The lexer reads the raw input and identifies basic pieces called tokens. You could say that the lexer translates the input from a stream of raw characters to a stream of tokens. The parser makes sure the tokens are arranged properly, and builds a structure called the parse tree. The syntax analyzer makes sure the parse tree is built properly, and shuffles values around so they're easier to turn into code. The result is called a syntax tree. Then the code generator walks the syntax tree and creates the output you wanted.. executable machine code, HTML documents based on XML input, or whatever.

A longest-match lexer finds the longest possible sequence of characters that match some token or other. For contrast, a shortest-match lexer returns the first token it sees, then starts over again. Shortest-match lexers are easier to write, but the parser has to pick up the work of assembling the pieces. Longest-match parsers are a bit more complicated, but they make the parser simpler.

In both cases, the core of a lexer is a state machine.

sermonette:

For those of you who've gotten this far and are mentally composing a reply along the lines of: "Why reinvent the wheel? Just use [insert CPAN module here...]," my answer is:

Because I chose to.

This is research code, not production code. My goal is to explore the problem space, not to deliver a certain feature set by a given date. I'm exercising my problem solving skills, so you may as well ask a jogger why he doesn't just take the bus.

The three cardinal sins of programming are sloppiness, arrogance, and haste. Declaring one solution better than another without bothering to learn the actual problem is, at very least, hasty.

The main event

first cut -- rough ideas

pass 1:

A state machine uses a transition table, which maps state-and-input-character pairs to new states. The machine begins in a state named 'start', reads the next input character, looks up that pair in its transition table, and moves to the new state. Then it gets the next input character and finds the appropriate transition for the current state. That cycle repeats until the machine runs out of input. If the machine finds a state-and-input-character pair for which there is no transition in the table, we call that an error.

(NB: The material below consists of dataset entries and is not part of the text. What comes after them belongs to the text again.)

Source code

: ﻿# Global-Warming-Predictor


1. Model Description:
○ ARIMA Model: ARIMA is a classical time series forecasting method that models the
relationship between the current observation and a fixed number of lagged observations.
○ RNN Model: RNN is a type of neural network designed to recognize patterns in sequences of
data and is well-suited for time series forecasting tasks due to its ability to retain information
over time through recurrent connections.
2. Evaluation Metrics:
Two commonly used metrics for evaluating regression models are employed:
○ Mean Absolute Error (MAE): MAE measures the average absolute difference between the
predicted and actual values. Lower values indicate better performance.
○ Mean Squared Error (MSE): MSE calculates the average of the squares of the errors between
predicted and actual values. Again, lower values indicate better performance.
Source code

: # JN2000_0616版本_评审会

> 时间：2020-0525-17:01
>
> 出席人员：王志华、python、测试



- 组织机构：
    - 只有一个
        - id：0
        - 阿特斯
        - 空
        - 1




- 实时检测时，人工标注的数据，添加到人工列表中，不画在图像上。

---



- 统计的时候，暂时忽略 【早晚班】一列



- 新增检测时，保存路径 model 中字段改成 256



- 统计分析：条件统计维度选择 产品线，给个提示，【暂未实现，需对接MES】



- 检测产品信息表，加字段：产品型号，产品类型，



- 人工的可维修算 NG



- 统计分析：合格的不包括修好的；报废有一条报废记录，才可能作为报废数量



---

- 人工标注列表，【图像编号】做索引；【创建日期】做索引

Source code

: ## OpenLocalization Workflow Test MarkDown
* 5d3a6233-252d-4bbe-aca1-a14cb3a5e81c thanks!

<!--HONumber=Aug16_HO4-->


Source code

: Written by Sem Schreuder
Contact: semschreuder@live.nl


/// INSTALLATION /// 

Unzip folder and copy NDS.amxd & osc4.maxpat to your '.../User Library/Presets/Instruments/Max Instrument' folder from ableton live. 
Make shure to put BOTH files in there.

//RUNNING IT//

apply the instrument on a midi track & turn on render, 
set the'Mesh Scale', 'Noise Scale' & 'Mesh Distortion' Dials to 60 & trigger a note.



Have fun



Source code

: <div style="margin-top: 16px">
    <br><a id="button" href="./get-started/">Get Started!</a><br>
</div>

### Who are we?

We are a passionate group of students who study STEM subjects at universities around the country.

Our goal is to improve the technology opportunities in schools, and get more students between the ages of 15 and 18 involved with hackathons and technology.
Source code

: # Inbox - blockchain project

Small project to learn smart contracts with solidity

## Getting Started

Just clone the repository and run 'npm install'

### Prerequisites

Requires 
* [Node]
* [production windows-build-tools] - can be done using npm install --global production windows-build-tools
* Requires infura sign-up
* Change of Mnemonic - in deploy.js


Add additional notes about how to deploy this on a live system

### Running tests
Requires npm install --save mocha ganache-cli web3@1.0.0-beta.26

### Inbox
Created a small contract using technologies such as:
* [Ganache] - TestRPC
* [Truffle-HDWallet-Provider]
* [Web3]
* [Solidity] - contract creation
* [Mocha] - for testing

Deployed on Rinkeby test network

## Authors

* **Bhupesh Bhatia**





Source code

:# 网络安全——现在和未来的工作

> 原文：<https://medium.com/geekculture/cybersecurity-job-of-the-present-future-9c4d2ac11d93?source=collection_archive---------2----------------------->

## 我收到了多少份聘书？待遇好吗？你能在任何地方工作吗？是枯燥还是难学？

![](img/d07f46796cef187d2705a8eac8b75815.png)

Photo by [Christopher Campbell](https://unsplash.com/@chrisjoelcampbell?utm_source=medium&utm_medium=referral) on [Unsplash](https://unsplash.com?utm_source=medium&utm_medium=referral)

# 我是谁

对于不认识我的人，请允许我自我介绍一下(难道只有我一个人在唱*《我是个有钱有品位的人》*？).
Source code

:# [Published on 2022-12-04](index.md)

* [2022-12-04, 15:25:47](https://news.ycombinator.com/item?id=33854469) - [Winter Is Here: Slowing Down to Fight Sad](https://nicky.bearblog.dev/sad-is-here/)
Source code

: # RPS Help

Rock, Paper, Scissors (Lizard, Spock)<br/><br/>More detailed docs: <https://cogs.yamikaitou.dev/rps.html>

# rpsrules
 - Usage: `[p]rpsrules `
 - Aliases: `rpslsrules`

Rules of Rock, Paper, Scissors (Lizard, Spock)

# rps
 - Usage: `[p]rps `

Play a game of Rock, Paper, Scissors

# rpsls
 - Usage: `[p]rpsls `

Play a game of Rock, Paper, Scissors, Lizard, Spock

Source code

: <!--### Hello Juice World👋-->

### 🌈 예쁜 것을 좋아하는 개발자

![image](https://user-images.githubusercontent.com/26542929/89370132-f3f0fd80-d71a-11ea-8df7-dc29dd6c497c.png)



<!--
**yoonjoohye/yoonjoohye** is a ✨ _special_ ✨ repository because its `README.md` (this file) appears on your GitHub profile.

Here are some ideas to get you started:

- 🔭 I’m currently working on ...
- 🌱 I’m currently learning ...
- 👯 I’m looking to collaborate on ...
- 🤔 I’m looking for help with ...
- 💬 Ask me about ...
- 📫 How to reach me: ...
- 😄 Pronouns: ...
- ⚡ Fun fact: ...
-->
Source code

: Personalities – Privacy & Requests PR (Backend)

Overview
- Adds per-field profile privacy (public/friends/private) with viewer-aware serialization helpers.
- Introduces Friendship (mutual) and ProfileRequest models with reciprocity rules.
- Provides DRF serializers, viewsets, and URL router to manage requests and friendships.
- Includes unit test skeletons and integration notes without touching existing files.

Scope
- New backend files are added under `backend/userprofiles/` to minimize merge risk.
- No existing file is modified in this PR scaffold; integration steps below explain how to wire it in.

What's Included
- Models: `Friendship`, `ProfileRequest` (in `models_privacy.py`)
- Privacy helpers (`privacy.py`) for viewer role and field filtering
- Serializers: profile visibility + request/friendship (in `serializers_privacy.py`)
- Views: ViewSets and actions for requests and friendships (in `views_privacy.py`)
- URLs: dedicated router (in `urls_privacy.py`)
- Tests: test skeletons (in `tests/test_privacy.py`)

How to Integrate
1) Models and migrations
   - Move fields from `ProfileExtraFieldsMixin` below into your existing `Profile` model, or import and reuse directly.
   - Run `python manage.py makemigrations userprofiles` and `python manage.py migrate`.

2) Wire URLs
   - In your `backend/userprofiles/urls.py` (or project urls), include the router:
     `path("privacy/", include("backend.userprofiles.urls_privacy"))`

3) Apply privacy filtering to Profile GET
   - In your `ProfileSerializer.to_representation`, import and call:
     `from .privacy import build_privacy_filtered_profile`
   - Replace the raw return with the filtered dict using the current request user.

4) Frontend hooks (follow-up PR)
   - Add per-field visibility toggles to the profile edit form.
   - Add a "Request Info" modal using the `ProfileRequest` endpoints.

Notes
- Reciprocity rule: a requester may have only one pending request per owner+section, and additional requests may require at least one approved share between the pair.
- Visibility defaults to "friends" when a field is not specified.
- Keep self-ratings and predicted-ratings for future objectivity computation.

If the machine enters a state that completes a token, we say that the machine accepts the sequence of characters it's seen so far. A longest-match lexer keeps track of the accept states until it hits an error, then backs up to the last accept state and creates a token. Then it backs up the input stream to the first unaccepted character, drops back to the start state, and begins again.

And for the sake of vocabulary, a data structure that records the current state of the machine, and the current position of the input stream, is called the machine's configuration.

pass 2:

Now let's try that in a more-or-less procedural way:

Given a state and an input character, call the table to determine the next state. If a transition exists, take it. If the new state accepts, mark this configuration for future reference, then advance the input and start over.

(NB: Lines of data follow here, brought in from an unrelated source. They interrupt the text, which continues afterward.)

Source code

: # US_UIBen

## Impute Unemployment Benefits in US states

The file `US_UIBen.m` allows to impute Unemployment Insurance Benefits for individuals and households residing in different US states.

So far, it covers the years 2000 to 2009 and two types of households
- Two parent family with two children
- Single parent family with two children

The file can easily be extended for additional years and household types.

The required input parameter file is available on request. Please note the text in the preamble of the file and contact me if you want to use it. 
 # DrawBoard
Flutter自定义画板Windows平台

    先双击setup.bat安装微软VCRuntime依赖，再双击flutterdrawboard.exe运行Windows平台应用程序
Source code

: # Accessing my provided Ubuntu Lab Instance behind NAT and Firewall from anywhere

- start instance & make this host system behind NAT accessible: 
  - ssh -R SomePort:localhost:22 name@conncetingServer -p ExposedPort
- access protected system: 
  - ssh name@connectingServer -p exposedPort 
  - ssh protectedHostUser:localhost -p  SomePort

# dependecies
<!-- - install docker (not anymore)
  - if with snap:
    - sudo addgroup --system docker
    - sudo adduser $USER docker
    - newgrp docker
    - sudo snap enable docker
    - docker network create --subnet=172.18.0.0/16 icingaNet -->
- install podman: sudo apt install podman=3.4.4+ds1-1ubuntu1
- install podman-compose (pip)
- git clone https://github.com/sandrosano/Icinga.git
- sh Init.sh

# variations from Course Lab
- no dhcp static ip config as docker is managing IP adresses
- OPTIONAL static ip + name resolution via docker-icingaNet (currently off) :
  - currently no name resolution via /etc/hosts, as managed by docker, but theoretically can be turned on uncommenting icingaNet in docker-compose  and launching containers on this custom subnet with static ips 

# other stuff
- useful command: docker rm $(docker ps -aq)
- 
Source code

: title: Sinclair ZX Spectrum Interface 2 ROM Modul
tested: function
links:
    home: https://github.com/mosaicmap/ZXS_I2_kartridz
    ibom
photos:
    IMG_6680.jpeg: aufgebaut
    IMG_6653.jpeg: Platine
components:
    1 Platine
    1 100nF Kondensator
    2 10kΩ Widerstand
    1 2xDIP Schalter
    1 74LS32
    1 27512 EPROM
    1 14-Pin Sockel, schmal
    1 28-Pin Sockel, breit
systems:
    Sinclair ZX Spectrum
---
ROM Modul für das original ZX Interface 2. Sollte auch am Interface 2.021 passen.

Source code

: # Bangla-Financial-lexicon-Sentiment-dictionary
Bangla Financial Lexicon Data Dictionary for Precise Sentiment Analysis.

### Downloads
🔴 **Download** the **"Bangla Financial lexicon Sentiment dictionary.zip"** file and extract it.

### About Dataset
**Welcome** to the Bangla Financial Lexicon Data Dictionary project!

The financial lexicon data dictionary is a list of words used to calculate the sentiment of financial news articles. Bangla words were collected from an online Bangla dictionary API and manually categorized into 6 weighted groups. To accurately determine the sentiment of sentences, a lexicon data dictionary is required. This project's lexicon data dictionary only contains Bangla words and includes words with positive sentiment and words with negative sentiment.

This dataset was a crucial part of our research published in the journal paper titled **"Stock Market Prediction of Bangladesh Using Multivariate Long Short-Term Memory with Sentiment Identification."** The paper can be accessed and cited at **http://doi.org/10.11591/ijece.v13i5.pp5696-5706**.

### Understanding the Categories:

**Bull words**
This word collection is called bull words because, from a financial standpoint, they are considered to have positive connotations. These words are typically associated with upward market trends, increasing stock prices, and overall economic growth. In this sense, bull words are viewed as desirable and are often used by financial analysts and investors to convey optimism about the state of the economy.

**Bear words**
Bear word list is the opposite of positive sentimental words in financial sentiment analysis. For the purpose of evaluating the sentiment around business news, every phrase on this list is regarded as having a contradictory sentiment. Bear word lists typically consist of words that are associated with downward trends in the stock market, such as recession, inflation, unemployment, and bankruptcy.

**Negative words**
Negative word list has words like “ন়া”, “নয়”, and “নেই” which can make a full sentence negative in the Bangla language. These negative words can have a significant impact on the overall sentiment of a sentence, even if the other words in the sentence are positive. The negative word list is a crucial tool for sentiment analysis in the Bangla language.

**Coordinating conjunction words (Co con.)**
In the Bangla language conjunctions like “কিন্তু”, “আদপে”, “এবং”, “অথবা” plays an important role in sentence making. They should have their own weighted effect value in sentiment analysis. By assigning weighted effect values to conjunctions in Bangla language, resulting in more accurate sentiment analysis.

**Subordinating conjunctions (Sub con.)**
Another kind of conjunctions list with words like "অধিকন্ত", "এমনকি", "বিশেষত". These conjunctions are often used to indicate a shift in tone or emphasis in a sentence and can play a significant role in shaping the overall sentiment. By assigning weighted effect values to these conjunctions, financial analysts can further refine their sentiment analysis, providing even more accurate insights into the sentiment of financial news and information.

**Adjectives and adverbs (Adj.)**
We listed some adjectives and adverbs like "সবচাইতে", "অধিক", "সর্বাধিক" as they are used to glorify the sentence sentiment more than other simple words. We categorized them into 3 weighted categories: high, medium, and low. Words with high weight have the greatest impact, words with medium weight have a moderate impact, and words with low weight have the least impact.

We can call marking a configuration making a memo, so the sequence for an ordinary transition is: move, memo, advance.

If there's no transition, pull up the last memo. build a token and push it onto an output queue. Return the input pointer to the memoized position, move the machine back to the start state, and start again. That means the sequence for an error transition is: token, rewind, restart.

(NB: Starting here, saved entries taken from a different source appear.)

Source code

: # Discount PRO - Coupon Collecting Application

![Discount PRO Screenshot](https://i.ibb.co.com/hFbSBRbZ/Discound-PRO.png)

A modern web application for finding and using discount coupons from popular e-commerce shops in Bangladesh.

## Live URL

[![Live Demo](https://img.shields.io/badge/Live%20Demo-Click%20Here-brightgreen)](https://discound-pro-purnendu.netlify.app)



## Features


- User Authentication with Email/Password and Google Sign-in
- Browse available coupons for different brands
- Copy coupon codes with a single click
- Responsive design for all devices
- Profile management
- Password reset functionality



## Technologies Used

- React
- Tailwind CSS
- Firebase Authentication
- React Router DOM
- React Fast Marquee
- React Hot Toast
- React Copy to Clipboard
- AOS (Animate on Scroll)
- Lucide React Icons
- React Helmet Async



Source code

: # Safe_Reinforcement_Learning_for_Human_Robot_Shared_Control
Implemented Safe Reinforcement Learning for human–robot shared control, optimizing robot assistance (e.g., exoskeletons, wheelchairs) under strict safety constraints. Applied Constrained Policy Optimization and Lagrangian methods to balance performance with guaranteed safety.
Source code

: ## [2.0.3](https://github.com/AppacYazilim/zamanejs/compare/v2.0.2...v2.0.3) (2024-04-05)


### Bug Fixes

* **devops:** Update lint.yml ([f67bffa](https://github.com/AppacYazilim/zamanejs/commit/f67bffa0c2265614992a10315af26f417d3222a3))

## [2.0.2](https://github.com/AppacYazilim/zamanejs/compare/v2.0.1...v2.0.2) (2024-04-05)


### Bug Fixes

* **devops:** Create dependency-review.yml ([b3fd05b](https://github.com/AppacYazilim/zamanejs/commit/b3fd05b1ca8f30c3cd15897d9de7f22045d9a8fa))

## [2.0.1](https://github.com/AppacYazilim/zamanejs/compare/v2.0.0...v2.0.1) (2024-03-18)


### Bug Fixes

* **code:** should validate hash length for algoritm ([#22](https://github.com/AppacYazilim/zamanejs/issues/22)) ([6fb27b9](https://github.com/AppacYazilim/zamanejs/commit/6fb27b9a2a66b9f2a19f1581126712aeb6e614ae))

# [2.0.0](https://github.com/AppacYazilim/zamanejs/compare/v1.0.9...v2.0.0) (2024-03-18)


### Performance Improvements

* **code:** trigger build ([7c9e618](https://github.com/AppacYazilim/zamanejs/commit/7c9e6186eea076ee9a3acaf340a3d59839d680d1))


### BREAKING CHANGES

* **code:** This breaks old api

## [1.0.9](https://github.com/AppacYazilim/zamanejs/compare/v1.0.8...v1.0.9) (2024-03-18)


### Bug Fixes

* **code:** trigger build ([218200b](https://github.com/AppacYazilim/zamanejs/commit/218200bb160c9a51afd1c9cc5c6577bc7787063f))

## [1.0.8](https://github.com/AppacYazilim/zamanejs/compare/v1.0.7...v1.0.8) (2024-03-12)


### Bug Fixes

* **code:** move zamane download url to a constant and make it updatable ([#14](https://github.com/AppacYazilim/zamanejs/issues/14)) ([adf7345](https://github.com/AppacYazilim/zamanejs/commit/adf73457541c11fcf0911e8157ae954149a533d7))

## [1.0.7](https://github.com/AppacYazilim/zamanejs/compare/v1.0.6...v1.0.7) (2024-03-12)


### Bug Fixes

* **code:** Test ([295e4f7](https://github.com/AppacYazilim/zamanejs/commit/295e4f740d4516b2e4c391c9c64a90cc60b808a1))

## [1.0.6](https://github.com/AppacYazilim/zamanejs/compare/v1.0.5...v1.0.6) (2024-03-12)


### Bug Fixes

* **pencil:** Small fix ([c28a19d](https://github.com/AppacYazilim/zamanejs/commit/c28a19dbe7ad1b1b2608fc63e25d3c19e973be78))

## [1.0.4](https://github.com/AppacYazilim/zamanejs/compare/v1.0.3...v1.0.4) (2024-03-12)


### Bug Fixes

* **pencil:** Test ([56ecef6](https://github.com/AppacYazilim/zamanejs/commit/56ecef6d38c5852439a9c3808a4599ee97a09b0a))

That sequence works, but I've mentioned things like an output queue and an input pointer that I didn't talk about in the previous description. The rough pieces are there, but they still need some tuning.

pass 3:

At the beginning of the loop, the state register holds some value. If a transition exists for the next unprocessed character, advance the state register to the new state. If the new state accepts, make a memo of the current input position and accept type. Then advance the input pointer. This process does not change the output queue.

If no transition exists, call up the last memo. Create a token of the recorded type, and push that token into the output queue. Rewind the input iterator to the recorded position. Return the state register to the start state. This process does change the output queue, but does not advance the input pointer.

That's clearer, so let's give it some structure.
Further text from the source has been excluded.